Back from the off-topic, I think the best "pure" budget brand is Romisen from my experience. Zero issues with any of the Romisens I have, but I think they can improve the things without being more expensive changing minor details. For example, in the multimode RC-N3, just changing the memory from 30 seconds to 2 or 3 will be a big improvement without (I think) needing to spent more making the light. 

Aside from the obvious things like the HAIII, better QC, tougher circuits, etc, the attention to small details is what make the premiun lights worth.


----------



## SmurfTacular (Feb 20, 2010)

I have an r2 UltraFire that takes 18650 batteries, and I love it


----------



## godlight (Feb 21, 2010)

Romisen, Tank007, Solarforce, akoray, iTP


----------



## march.brown (Feb 21, 2010)

Without doubt top of the list, my two 18650 Solarforce L2 torches, 5 mode with memory (sand colour) plus my Solarforce L2i single mode (modified to take 18650) sand colour.

Trustfire F20 single AA, 5 mode with memory, with pocket clip, great EDC.

Saiko SA-8, best value for money (3AAA or 18650) ... No home should be without one or two of these.

ZhongSheng 3AAA (Eneloops or similar) , dirt cheap and great to keep in the car along with the Saiko ... Well, you have to have a second torch in the car haven't you.

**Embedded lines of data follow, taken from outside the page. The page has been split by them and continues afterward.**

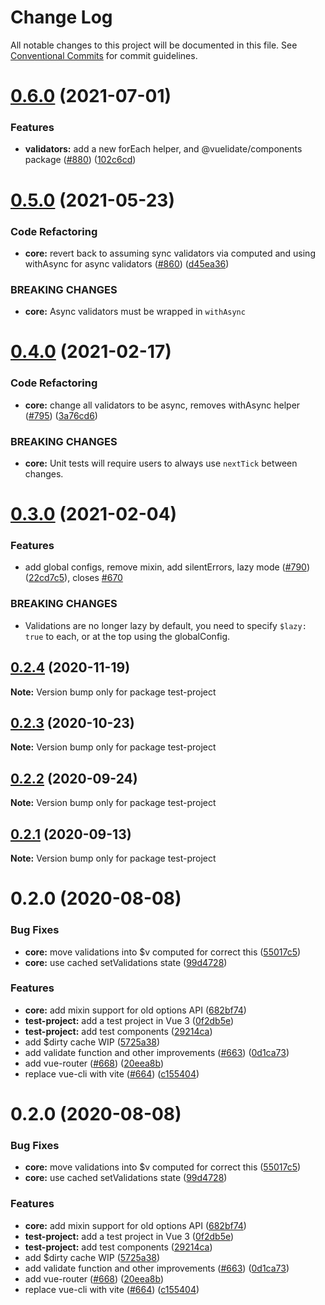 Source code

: # Change Log

All notable changes to this project will be documented in this file.
See [Conventional Commits](https://conventionalcommits.org) for commit guidelines.

# [0.6.0](https://github.com/vuelidate/vuelidate/compare/test-project@0.5.0...test-project@0.6.0) (2021-07-01)


### Features

* **validators:** add a new forEach helper, and @vuelidate/components package ([#880](https://github.com/vuelidate/vuelidate/issues/880)) ([102c6cd](https://github.com/vuelidate/vuelidate/commit/102c6cde3deb5ead7da157d00ac7a964ae596a96))





# [0.5.0](https://github.com/vuelidate/vuelidate/compare/test-project@0.4.0...test-project@0.5.0) (2021-05-23)


### Code Refactoring

* **core:** revert back to assuming sync validators via computed and using withAsync for async validators ([#860](https://github.com/vuelidate/vuelidate/issues/860)) ([d45ea36](https://github.com/vuelidate/vuelidate/commit/d45ea3636c3fb5fc4c3133ce1717fd66c89ca121))


### BREAKING CHANGES

* **core:** Async validators must be wrapped in `withAsync`





# [0.4.0](https://github.com/vuelidate/vuelidate/compare/test-project@0.3.0...test-project@0.4.0) (2021-02-17)


### Code Refactoring

* **core:** change all validators to be async, removes withAsync helper ([#795](https://github.com/vuelidate/vuelidate/issues/795)) ([3a76cd6](https://github.com/vuelidate/vuelidate/commit/3a76cd6f3da68d45e674f867506969b77428b2b8))


### BREAKING CHANGES

* **core:** Unit tests will require users to always use `nextTick` between changes.





# [0.3.0](https://github.com/vuelidate/vuelidate/compare/test-project@0.2.4...test-project@0.3.0) (2021-02-04)


### Features

* add global configs, remove mixin, add silentErrors, lazy mode  ([#790](https://github.com/vuelidate/vuelidate/issues/790)) ([22cd7c5](https://github.com/vuelidate/vuelidate/commit/22cd7c5ae5a0c5c2e4a021dc082509b3be3f5141)), closes [#670](https://github.com/vuelidate/vuelidate/issues/670)


### BREAKING CHANGES

* Validations are no longer lazy by default, you need to specify `$lazy: true` to each, or at the top using the globalConfig.





## [0.2.4](https://github.com/vuelidate/vuelidate/compare/test-project@0.2.3...test-project@0.2.4) (2020-11-19)

**Note:** Version bump only for package test-project





## [0.2.3](https://github.com/vuelidate/vuelidate/compare/test-project@0.2.2...test-project@0.2.3) (2020-10-23)

**Note:** Version bump only for package test-project





## [0.2.2](https://github.com/vuelidate/vuelidate/compare/test-project@0.2.1...test-project@0.2.2) (2020-09-24)

**Note:** Version bump only for package test-project





## [0.2.1](https://github.com/vuelidate/vuelidate/compare/test-project@0.2.0...test-project@0.2.1) (2020-09-13)

**Note:** Version bump only for package test-project





# 0.2.0 (2020-08-08)


### Bug Fixes

* **core:** move validations into $v computed for correct this ([55017c5](https://github.com/vuelidate/vuelidate/commit/55017c5bd3810a8bb9b9b3dec8242e97d3c9c185))
* **core:** use cached setValidations state ([99d4728](https://github.com/vuelidate/vuelidate/commit/99d47289245b643d58f41e464902935b9af7f365))


### Features

* **core:** add mixin support for old options API ([682bf74](https://github.com/vuelidate/vuelidate/commit/682bf748b684d4a1ee008affed350179ded4eb6a))
* **test-project:** add a test project in Vue 3 ([0f2db5e](https://github.com/vuelidate/vuelidate/commit/0f2db5e63feab16c16d8edee3f3690e0a900ab4f))
* **test-project:** add test components ([29214ca](https://github.com/vuelidate/vuelidate/commit/29214ca038b37be8a405566bc7b5137c6c337ec9))
* add $dirty cache WIP ([5725a38](https://github.com/vuelidate/vuelidate/commit/5725a38da12848fc699c719dafa06706107f0374))
* add validate function and other improvements ([#663](https://github.com/vuelidate/vuelidate/issues/663)) ([0d1ca73](https://github.com/vuelidate/vuelidate/commit/0d1ca73ca5f7574e15256cf8bfa94ea6170dc2dc))
* add vue-router ([#668](https://github.com/vuelidate/vuelidate/issues/668)) ([20eea8b](https://github.com/vuelidate/vuelidate/commit/20eea8bda9fafce4ee9c8935648c3d5dcaa78097))
* replace vue-cli with vite ([#664](https://github.com/vuelidate/vuelidate/issues/664)) ([c155404](https://github.com/vuelidate/vuelidate/commit/c155404769fc78ceca5a2b766d0abf2071bff987))





# 0.2.0 (2020-08-08)


### Bug Fixes

* **core:** move validations into $v computed for correct this ([55017c5](https://github.com/vuelidate/vuelidate/commit/55017c5bd3810a8bb9b9b3dec8242e97d3c9c185))
* **core:** use cached setValidations state ([99d4728](https://github.com/vuelidate/vuelidate/commit/99d47289245b643d58f41e464902935b9af7f365))


### Features

* **core:** add mixin support for old options API ([682bf74](https://github.com/vuelidate/vuelidate/commit/682bf748b684d4a1ee008affed350179ded4eb6a))
* **test-project:** add a test project in Vue 3 ([0f2db5e](https://github.com/vuelidate/vuelidate/commit/0f2db5e63feab16c16d8edee3f3690e0a900ab4f))
* **test-project:** add test components ([29214ca](https://github.com/vuelidate/vuelidate/commit/29214ca038b37be8a405566bc7b5137c6c337ec9))
* add $dirty cache WIP ([5725a38](https://github.com/vuelidate/vuelidate/commit/5725a38da12848fc699c719dafa06706107f0374))
* add validate function and other improvements ([#663](https://github.com/vuelidate/vuelidate/issues/663)) ([0d1ca73](https://github.com/vuelidate/vuelidate/commit/0d1ca73ca5f7574e15256cf8bfa94ea6170dc2dc))
* add vue-router ([#668](https://github.com/vuelidate/vuelidate/issues/668)) ([20eea8b](https://github.com/vuelidate/vuelidate/commit/20eea8bda9fafce4ee9c8935648c3d5dcaa78097))
* replace vue-cli with vite ([#664](https://github.com/vuelidate/vuelidate/issues/664)) ([c155404](https://github.com/vuelidate/vuelidate/commit/c155404769fc78ceca5a2b766d0abf2071bff987))
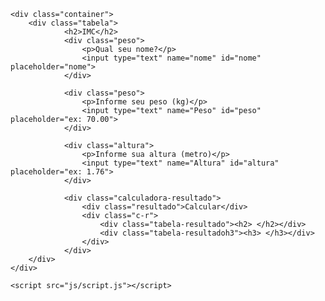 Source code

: <!DOCTYPE html>
<html lang="pt-BR">
<head>
    <meta charset="UTF-8">
    <link rel="stylesheet" href="css/style.css">
    <link rel="stylesheet" href="css/mediaScreen.css">
    <meta http-equiv="X-UA-Compatible" content="IE=edge">
    <meta name="viewport" content="width=device-width, initial-scale=1.0">
    <title>IMC</title>
</head>
<body>
    
    <div class="container">
        <div class="tabela">
                <h2>IMC</h2>
                <div class="peso">
                    <p>Qual seu nome?</p>
                    <input type="text" name="nome" id="nome" placeholder="nome">
                </div>

                <div class="peso">
                    <p>Informe seu peso (kg)</p>
                    <input type="text" name="Peso" id="peso" placeholder="ex: 70.00">
                </div>

                <div class="altura">
                    <p>Informe sua altura (metro)</p>
                    <input type="text" name="Altura" id="altura" placeholder="ex: 1.76">
                </div>
                
                <div class="calculadora-resultado">
                    <div class="resultado">Calcular</div>
                    <div class="c-r">
                        <div class="tabela-resultado"><h2> </h2></div>
                        <div class="tabela-resultadoh3"><h3> </h3></div>  
                    </div>
                </div>
        </div>
    </div>

    <script src="js/script.js"></script>
</body>
</html> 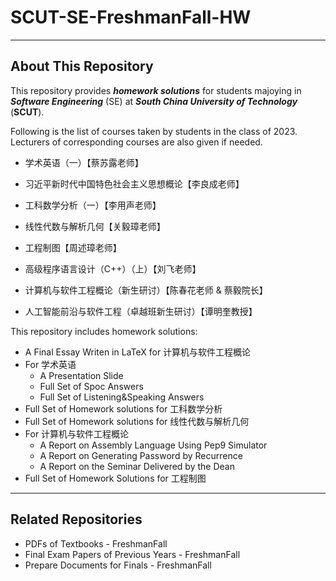 # SCUT-SE-FreshmanFall-HW

---

## About This Repository

This repository provides ***homework solutions*** for students majoying in ***Software Engineering*** (SE) at ***South China University of Technology*** (**SCUT**).

Following is the list of courses taken by students in the class of 2023. Lecturers of corresponding courses are also given if needed.

- 学术英语（一）【蔡苏露老师】
- 习近平新时代中国特色社会主义思想概论【李良成老师】
- 工科数学分析（一）【李用声老师】
- 线性代数与解析几何【关毅璋老师】
- 工程制图【周述璋老师】

- 高级程序语言设计（C++）（上）【刘飞老师】
- 计算机与软件工程概论（新生研讨）【陈春花老师 & 蔡毅院长】
- 人工智能前沿与软件工程（卓越班新生研讨）【谭明奎教授】

This repository includes homework solutions: 

- A Final Essay Writen in LaTeX for 计算机与软件工程概论
- For 学术英语
    - A Presentation Slide
    - Full Set of Spoc Answers
    - Full Set of Listening&Speaking Answers
- Full Set of Homework solutions for 工科数学分析
- Full Set of Homework solutions for 线性代数与解析几何
- For 计算机与软件工程概论
    - A Report on Assembly Language Using Pep9 Simulator
    - A Report on Generating Password by Recurrence
    - A Report on the Seminar Delivered by the Dean
- Full Set of Homework Solutions for 工程制图

---

## Related Repositories

- PDFs of Textbooks - FreshmanFall
- Final Exam Papers of Previous Years - FreshmanFall
- Prepare Documents for Finals - FreshmanFall
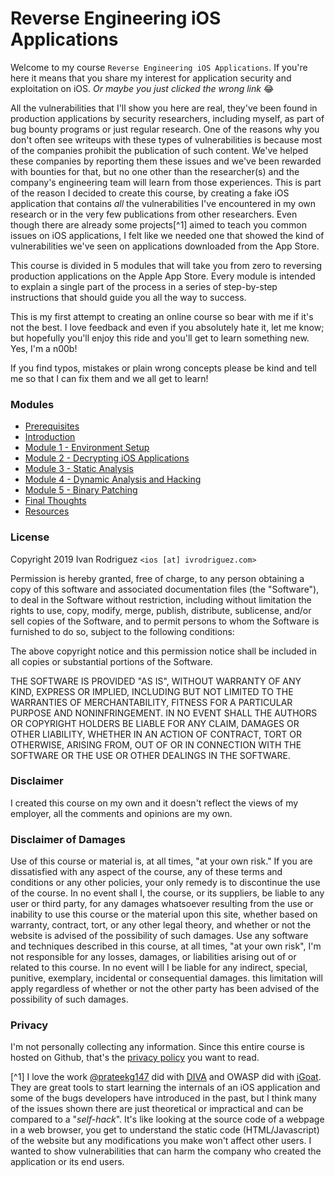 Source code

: # Reverse Engineering iOS Applications

Welcome to my course `Reverse Engineering iOS Applications`. If you're here it means that you share my interest for application security and exploitation on iOS. _Or maybe you just clicked the wrong link_ 😂

All the vulnerabilities that I'll show you here are real, they've been found in production applications by security researchers, including myself, as part of bug bounty programs or just regular research. One of the reasons why you don't often see writeups with these types of vulnerabilities is because most of the companies prohibit the publication of such content. We've helped these companies by reporting them these issues and we've been rewarded with bounties for that, but no one other than the researcher(s) and the company's engineering team will learn from those experiences. This is part of the reason I decided to create this course, by creating a fake iOS application that contains _all_ the vulnerabilities I've encountered in my own research or in the very few publications from other researchers. Even though there are already some projects[^1] aimed to teach you common issues on iOS applications, I felt like we needed one that showed the kind of vulnerabilities we've seen on applications downloaded from the App Store.

This course is divided in 5 modules that will take you from zero to reversing production applications on the Apple App Store. Every module is intended to explain a single part of the process in a series of step-by-step instructions that should guide you all the way to success.

This is my first attempt to creating an online course so bear with me if it's not the best. I love feedback and even if you absolutely hate it, let me know; but hopefully you'll enjoy this ride and you'll get to learn something new. Yes, I'm a n00b!

If you find typos, mistakes or plain wrong concepts please be kind and tell me so that I can fix them and we all get to learn!

### Modules

- [Prerequisites](Prerequisites.md)
- [Introduction](Introduction.md)
- [Module 1 - Environment Setup](/Module-1/README.md)
- [Module 2 - Decrypting iOS Applications](/Module-2/README.md)
- [Module 3 - Static Analysis](/Module-3/README.md)
- [Module 4 - Dynamic Analysis and Hacking](/Module-4/README.md)
- [Module 5 - Binary Patching](/Module-5/README.md)
- [Final Thoughts](Final-Thoughts.md)
- [Resources](Resources.md)

### License

Copyright 2019 Ivan Rodriguez `<ios [at] ivrodriguez.com>`

Permission is hereby granted, free of charge, to any person obtaining a copy of this software and associated documentation files (the "Software"), to deal in the Software without restriction, including without limitation the rights to use, copy, modify, merge, publish, distribute, sublicense, and/or sell copies of the Software, and to permit persons to whom the Software is furnished to do so, subject to the following conditions:

The above copyright notice and this permission notice shall be included in all copies or substantial portions of the Software.

THE SOFTWARE IS PROVIDED "AS IS", WITHOUT WARRANTY OF ANY KIND, EXPRESS OR IMPLIED, INCLUDING BUT NOT LIMITED TO THE WARRANTIES OF MERCHANTABILITY, FITNESS FOR A PARTICULAR PURPOSE AND NONINFRINGEMENT. IN NO EVENT SHALL THE AUTHORS OR COPYRIGHT HOLDERS BE LIABLE FOR ANY CLAIM, DAMAGES OR OTHER LIABILITY, WHETHER IN AN ACTION OF CONTRACT, TORT OR OTHERWISE, ARISING FROM, OUT OF OR IN CONNECTION WITH THE SOFTWARE OR THE USE OR OTHER DEALINGS IN THE SOFTWARE.

### Disclaimer
I created this course on my own and it doesn't reflect the views of my employer, all the comments and opinions are my own.

### Disclaimer of Damages
Use of this course or material is, at all times, "at your own risk." If you are dissatisfied with any aspect of the course, any of these terms and conditions or any other policies, your only remedy is to discontinue the use of the course. In no event shall I, the course, or its suppliers, be liable to any user or third party, for any damages whatsoever resulting from the use or inability to use this course or the material upon this site, whether based on warranty, contract, tort, or any other legal theory, and whether or not the website is advised of the possibility of such damages. Use any software and techniques described in this course, at all times, "at your own risk", I'm not responsible for any losses, damages, or liabilities arising out of or related to this course. In no event will I be liable for any indirect, special, punitive, exemplary, incidental or consequential damages. this limitation will apply regardless of whether or not the other party has been advised of the possibility of such damages.

### Privacy
I'm not personally collecting any information. Since this entire course is hosted on Github, that's the [privacy policy](https://help.github.com/en/articles/github-privacy-statement) you want to read.

[^1] I love the work [@prateekg147](https://twitter.com/prateekg147) did with [DIVA](http://damnvulnerableiosapp.com/) and OWASP did with [iGoat](https://www.owasp.org/index.php/OWASP_iGoat_Tool_Project). They are great tools to start learning the internals of an iOS application and some of the bugs developers have introduced in the past, but I think many of the issues shown there are just theoretical or impractical and can be compared to a "_self-hack_". It's like looking at the source code of a webpage in a web browser, you get to understand the static code (HTML/Javascript) of the website but any modifications you make won't affect other users. I wanted to show vulnerabilities that can harm the company who created the application or its end users.
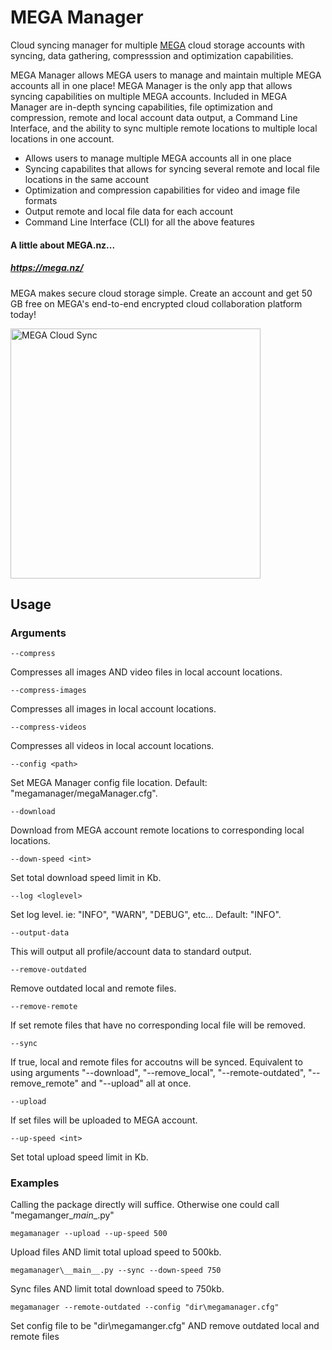 # MEGA Manager
Cloud syncing manager for multiple <a href="https://mega.nz/">MEGA</a> cloud storage accounts with syncing, data gathering, compresssion and optimization capabilities. 

MEGA Manager allows MEGA users to manage and maintain multiple MEGA accounts all in one place! MEGA Manager is the only app that allows syncing capabilities on multiple MEGA accounts. Included in MEGA Manager are in-depth syncing capabilities, file optimization and compression, remote and local account data output, a Command Line Interface, and the ability to sync multiple remote locations to multiple local locations in one account.

* Allows users to manage multiple MEGA accounts all in one place
* Syncing capabilites that allows for syncing several remote and local file locations in the same account
* Optimization and compression capabilities for video and image file formats
* Output remote and local file data for each account
* Command Line Interface (CLI) for all the above features

#### A little about MEGA.nz...
##### <a href="https://mega.nz/">https://mega.nz/</a>
MEGA makes secure cloud storage simple. Create an account and get 50 GB free on MEGA's end-to-end encrypted cloud collaboration platform today!

<img src="http://cdn2.ubergizmo.com/wp-content/uploads/2013/11/mega-launch.png" alt="MEGA Cloud Sync" height="400">


## Usage
### Arguments
`--compress`

Compresses all images AND video files in local account locations.

`--compress-images`

Compresses all images in local account locations.

`--compress-videos`

Compresses all videos in local account locations.

`--config <path>`

Set MEGA Manager config file location. Default: "megamanager/megaManager.cfg".

`--download`

Download from MEGA account remote locations to corresponding local locations.

`--down-speed <int>`

Set total download speed limit in Kb.

`--log <loglevel>`

Set log level. ie: "INFO", "WARN", "DEBUG", etc... Default: "INFO".

`--output-data`

This will output all profile/account data to standard output.

`--remove-outdated`

Remove outdated local and remote files.

`--remove-remote`

If set remote files that have no corresponding local file will be removed.

`--sync`

If true, local and remote files for accoutns will be synced. Equivalent to using arguments "--download", "--remove_local",
"--remote-outdated", "--remove_remote" and "--upload" all at once.

`--upload`

If set files will be uploaded to MEGA account.

`--up-speed <int>`

Set total upload speed limit in Kb.


### Examples

Calling the package directly will suffice. Otherwise one could call "megamanger\__main__.py"

`megamanager --upload --up-speed 500`

Upload files AND limit total upload speed to 500kb.

`megamanager\__main__.py --sync --down-speed 750`

Sync files AND limit total download speed to 750kb.

`megamanager --remote-outdated --config "dir\megamanager.cfg"`

Set config file to be "dir\megamanger.cfg" AND remove outdated local and remote files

Romisen RC-U4 ... 18650 or 3AAA ... I should have had another Solarforce as they are gorgeous in the sand colour ... Don't get me wrong, the Romisen works OK but I just prefer the Solarforces.


----------



## Lux007 (Feb 22, 2010)

+1 on Romisen...although you may have to fine tune some of the examples your receive, I don't really hear many horror stories. I have a UniqueFire AA-S1 on the way so I'm crossing my fingers they aren't too bad either.


----------



## mccririck (Feb 24, 2010)

When you guys talk about fine tuning what do you mean?


----------



## alfreddajero (Feb 24, 2010)

Clean and lube the threads......tighten up the switch retaining ring.....at least this is what i do whenever a new light comes to my home.


----------